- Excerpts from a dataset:
──────

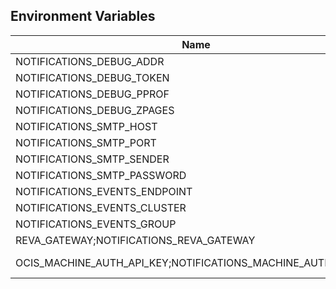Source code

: ## Environment Variables

| Name | Type | Default Value | Description |
|------|------|---------------|-------------|
| NOTIFICATIONS_DEBUG_ADDR | string |  | |
| NOTIFICATIONS_DEBUG_TOKEN | string |  | |
| NOTIFICATIONS_DEBUG_PPROF | bool | false | |
| NOTIFICATIONS_DEBUG_ZPAGES | bool | false | |
| NOTIFICATIONS_SMTP_HOST | string | 127.0.0.1 | |
| NOTIFICATIONS_SMTP_PORT | string | 1025 | |
| NOTIFICATIONS_SMTP_SENDER | string | god@example.com | |
| NOTIFICATIONS_SMTP_PASSWORD | string | godisdead | |
| NOTIFICATIONS_EVENTS_ENDPOINT | string | 127.0.0.1:9233 | |
| NOTIFICATIONS_EVENTS_CLUSTER | string | ocis-cluster | |
| NOTIFICATIONS_EVENTS_GROUP | string | notifications | |
| REVA_GATEWAY;NOTIFICATIONS_REVA_GATEWAY | string | 127.0.0.1:9142 | |
| OCIS_MACHINE_AUTH_API_KEY;NOTIFICATIONS_MACHINE_AUTH_API_KEY | string | change-me-please | |
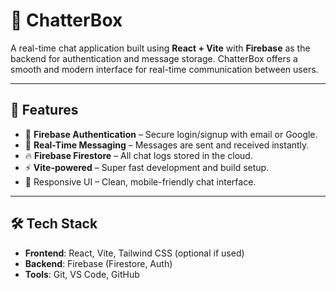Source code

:# 💬 ChatterBox

A real-time chat application built using **React + Vite** with **Firebase** as the backend for authentication and message storage. ChatterBox offers a smooth and modern interface for real-time communication between users.

---

## 🚀 Features

- 🔐 **Firebase Authentication** – Secure login/signup with email or Google.
- 💬 **Real-Time Messaging** – Messages are sent and received instantly.
- 🔥 **Firebase Firestore** – All chat logs stored in the cloud.
- ⚡ **Vite-powered** – Super fast development and build setup.
- 🎨 Responsive UI – Clean, mobile-friendly chat interface.

---

## 🛠️ Tech Stack

- **Frontend**: React, Vite, Tailwind CSS (optional if used)
- **Backend**: Firebase (Firestore, Auth)
- **Tools**: Git, VS Code, GitHub

  
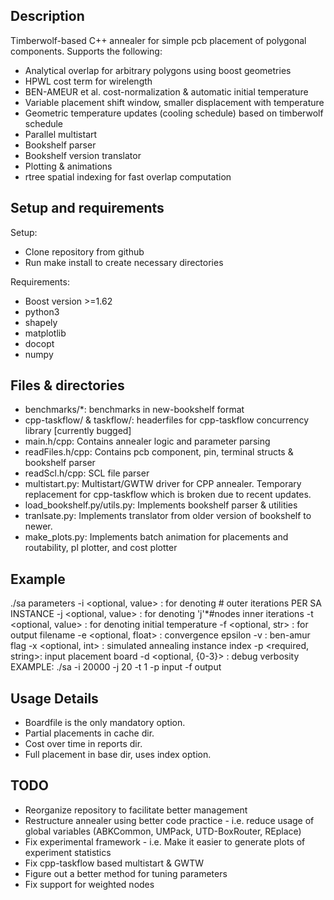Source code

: ## Description
Timberwolf-based C++ annealer for simple pcb placement of polygonal components.
Supports the following:
 - Analytical overlap for arbitrary polygons using boost geometries
 - HPWL cost term for wirelength
 - BEN-AMEUR et al. cost-normalization & automatic initial temperature
 - Variable placement shift window, smaller displacement with temperature
 - Geometric temperature updates (cooling schedule) based on timberwolf schedule
 - Parallel multistart
 - Bookshelf parser
 - Bookshelf version translator
 - Plotting & animations
 - rtree spatial indexing for fast overlap computation

 ## Setup and requirements
 Setup:
 - Clone repository from github
 - Run make install to create necessary directories

 Requirements:
 - Boost version >=1.62
 - python3
 - shapely
 - matplotlib
 - docopt
 - numpy

 ## Files & directories
 - benchmarks/*: benchmarks in new-bookshelf format
 - cpp-taskflow/ & taskflow/: headerfiles for cpp-taskflow concurrency library [currently bugged]
 - main.h/cpp: Contains annealer logic and parameter parsing
 - readFiles.h/cpp: Contains pcb component, pin, terminal structs & bookshelf parser
 - readScl.h/cpp: SCL file parser
 - multistart.py: Multistart/GWTW driver for CPP annealer. Temporary replacement for cpp-taskflow which is broken due to recent updates.
 - load_bookshelf.py/utils.py: Implements bookshelf parser & utilities
 - tranlsate.py: Implements translator from older version of bookshelf to newer.
 - make_plots.py: Implements batch animation for placements and routability, pl plotter, and cost plotter

## Example
  ./sa parameters
           -i <optional, value> : for denoting # outer iterations PER SA INSTANCE
           -j <optional, value> : for denoting 'j'*#nodes inner iterations
           -t <optional, value> : for denoting initial temperature
           -f <optional, str>   : for output filename
           -e <optional, float> : convergence epsilon
           -v <optional>        : ben-amur flag
           -x <optional, int>   : simulated annealing instance index
           -p <required, string>: input placement board
           -d <optional, {0-3}> : debug verbosity
           EXAMPLE: ./sa -i 20000 -j 20 -t 1 -p input -f output

## Usage Details
 - Boardfile is the only mandatory option.
 - Partial placements in cache dir.
 - Cost over time in reports dir.
 - Full placement in base dir, uses index option.

## TODO
 - Reorganize repository to facilitate better management
 - Restructure annealer using better code practice - i.e. reduce usage of global variables (ABKCommon, UMPack, UTD-BoxRouter, REplace)
 - Fix experimental framework - i.e. Make it easier to generate plots of experiment statistics
 - Fix cpp-taskflow based multistart & GWTW
 - Figure out a better method for tuning parameters
 - Fix support for weighted nodes
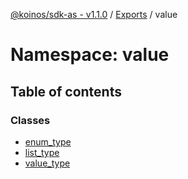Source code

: [@koinos/sdk-as - v1.1.0](../README.md) / [Exports](../modules.md) / value

# Namespace: value

## Table of contents

### Classes

- [enum\_type](../classes/value.enum_type.md)
- [list\_type](../classes/value.list_type.md)
- [value\_type](../classes/value.value_type.md)
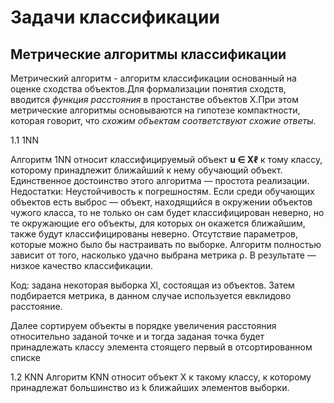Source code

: 
Задачи классификации
=====================
Метрические алгоритмы классификации
-----------------------------------
Метрический алгоритм - алгоритм классификации основанный на оценке сходства объектов.Для формализации понятия сходств, вводится *функция расстояния* в простанстве объектов X.При этом метрические алгоритмы основываются на гипотезе компактности, которая говорит, что *схожим объектам соответствуют схожие ответы*.
 
  
 
  
  
  
  
  
  
  1.1 1NN 
  
Алгоритм 1NN относит классифицируемый объект <b>u ∈ Xℓ</b> к тому классу, которому принадлежит ближайший к нему обучающий объект.
 Единственное достоинство этого алгоритма — простота реализации.
Недостатки:
  Неустойчивость к погрешностям. Если среди обучающих объектов есть выброс — объект, находящийся в окружении объектов чужого класса, то не только он сам будет классифицирован неверно, но те окружающие его объекты, для которых он окажется ближайшим, также будут классифицированы неверно.
 Отсутствие параметров, которые можно было бы настраивать по выборке. Алгоритм полностью зависит от того, насколько удачно выбрана метрика ρ.
 В результате — низкое качество классификации.

 
 Код: задана некоторая выборка Xl, состоящая из объектов. Затем подбирается метрика, в данном случае используется евклидово расстояние.
  
  
 Далее сортируем объекты в порядке увеличения расстояния  относительно заданой точке и и тогда заданая точка будет принадлежать классу элемента стоящего первый в отсортированном списке
  
   
  1.2 KNN 
Алгоритм KNN относит объект X к такому классу, к которому принадлежат большинство из  k ближайших элементов выборки.


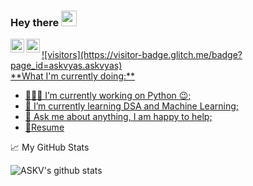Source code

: ### Hey there <img src="https://media.giphy.com/media/hvRJCLFzcasrR4ia7z/giphy.gif" width="25px">


<a href="https://www.linkedin.com/in/sai-karthik-vyas-akondi-83b46034/">
  <img align="left" alt="Vyas's LinkedIN" width="22px" src="https://raw.githubusercontent.com/peterthehan/peterthehan/master/assets/linkedin.svg" />

<a href="https://www.facebook.com/askv.vyas/g">
  <img align="left" alt="Vyas's Facebook" width="22px" src="https://raw.githubusercontent.com/peterthehan/peterthehan/master/assets/facebook.svg" />
<br/>
![visitors](https://visitor-badge.glitch.me/badge?page_id=askvyas.askvyas)
<br />
**What I'm currently doing:**

- 👨🏽‍💻 I’m currently working on Python  :wink:;
- 🌱 I’m currently learning DSA and Machine Learning; 
- 💬 Ask me about anything, I am happy to help;
- 📝[Resume](https://drive.google.com/file/d/16_Qn7oXIXxuns884nHi1pnYNLGkJ7BRG/view)

📈 My GitHub Stats

![ASKV's github stats](https://github-readme-stats.vercel.app/api?username=askvyas&show_icons=true&theme=radical)
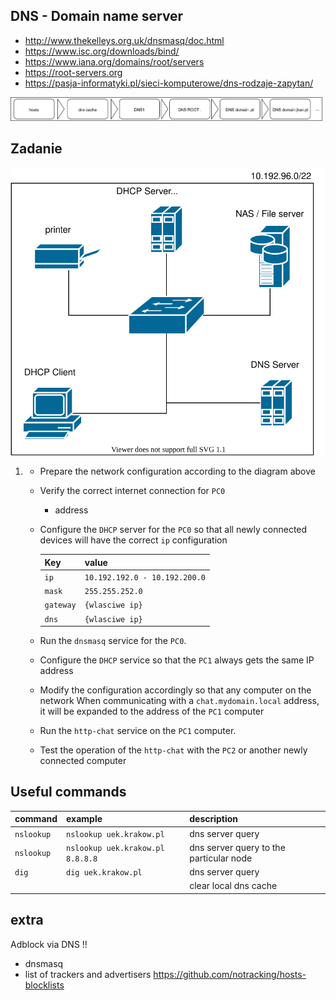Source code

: ## DNS - Domain name server

  * http://www.thekelleys.org.uk/dnsmasq/doc.html
  * https://www.isc.org/downloads/bind/
  * https://www.iana.org/domains/root/servers
  * https://root-servers.org
  * https://pasja-informatyki.pl/sieci-komputerowe/dns-rodzaje-zapytan/
  
  ![dns query](dns-query.svg)

## Zadanie

![zadanie 9](dns.svg)

1.
   *  Prepare the network configuration according to the diagram above
   * Verify the correct internet connection for ``PC0``
      * address
   * Configure the ``DHCP`` server for the ``PC0`` so that all newly connected devices will have the correct ``ip`` configuration 
  

      | Key    |  value   |
      | ------------- |:-------------|  
      |   ``ip``   |   ``10.192.192.0 - 10.192.200.0``  |
      |   ``mask`` |   ``255.255.252.0``                |
      |   ``gateway`` |     ``{wlasciwe ip}``              |
      |   ``dns``  |  ``{wlasciwe ip}``                 |
     
   * Run the `dnsmasq` service for the `PC0`.
   * Configure the `DHCP` service so that the `PC1` always gets the same IP address
   * Modify the configuration accordingly so that any computer on the network 
   When communicating with a ``chat.mydomain.local`` address, it will be expanded to the address of the ``PC1`` computer
   * Run the `http-chat` service on the `PC1` computer.
   * Test the operation of the `http-chat` with the `PC2` or another newly connected computer
 
   

##  Useful commands

| command    |  example   | description  |
| ------------- |:-------------| :---------------| 
|   ``nslookup``    | ``nslookup uek.krakow.pl`` | dns server query |
|   ``nslookup``    | ``nslookup uek.krakow.pl 8.8.8.8`` | dns server query to the particular node |
|   ``dig``         | ``dig uek.krakow.pl``      | dns server query |
|                   |                            | clear local dns cache |   

## extra

Adblock via DNS !!
   * dnsmasq
   * list of trackers and advertisers https://github.com/notracking/hosts-blocklists

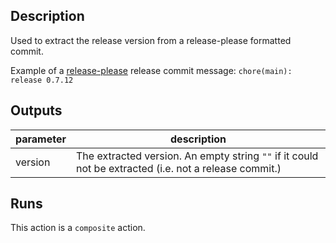<!-- action-docs-description -->

## Description

Used to extract the release version from a release-please formatted commit.

<!-- action-docs-description -->

Example of a [release-please](https://github.com/googleapis/release-please) release commit message: `chore(main): release 0.7.12`

<!-- action-docs-inputs -->

<!-- action-docs-inputs -->

<!-- action-docs-outputs -->

## Outputs

| parameter | description                                                                                           |
| --------- | ----------------------------------------------------------------------------------------------------- |
| version   | The extracted version. An empty string `""` if it could not be extracted (i.e. not a release commit.) |

<!-- action-docs-outputs -->

<!-- action-docs-runs -->

## Runs

This action is a `composite` action.

<!-- action-docs-runs -->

──────

- EXERCISE GOAL: Beginning with the line above that contains "newly connected computer", copy each line exactly up to and including the line that contains "particular node |", and go no further.

- TASK SOLUTION:
   * Test the operation of the `http-chat` with the `PC2` or another newly connected computer
 
   

##  Useful commands

| command    |  example   | description  |
| ------------- |:-------------| :---------------| 
|   ``nslookup``    | ``nslookup uek.krakow.pl`` | dns server query |
|   ``nslookup``    | ``nslookup uek.krakow.pl 8.8.8.8`` | dns server query to the particular node |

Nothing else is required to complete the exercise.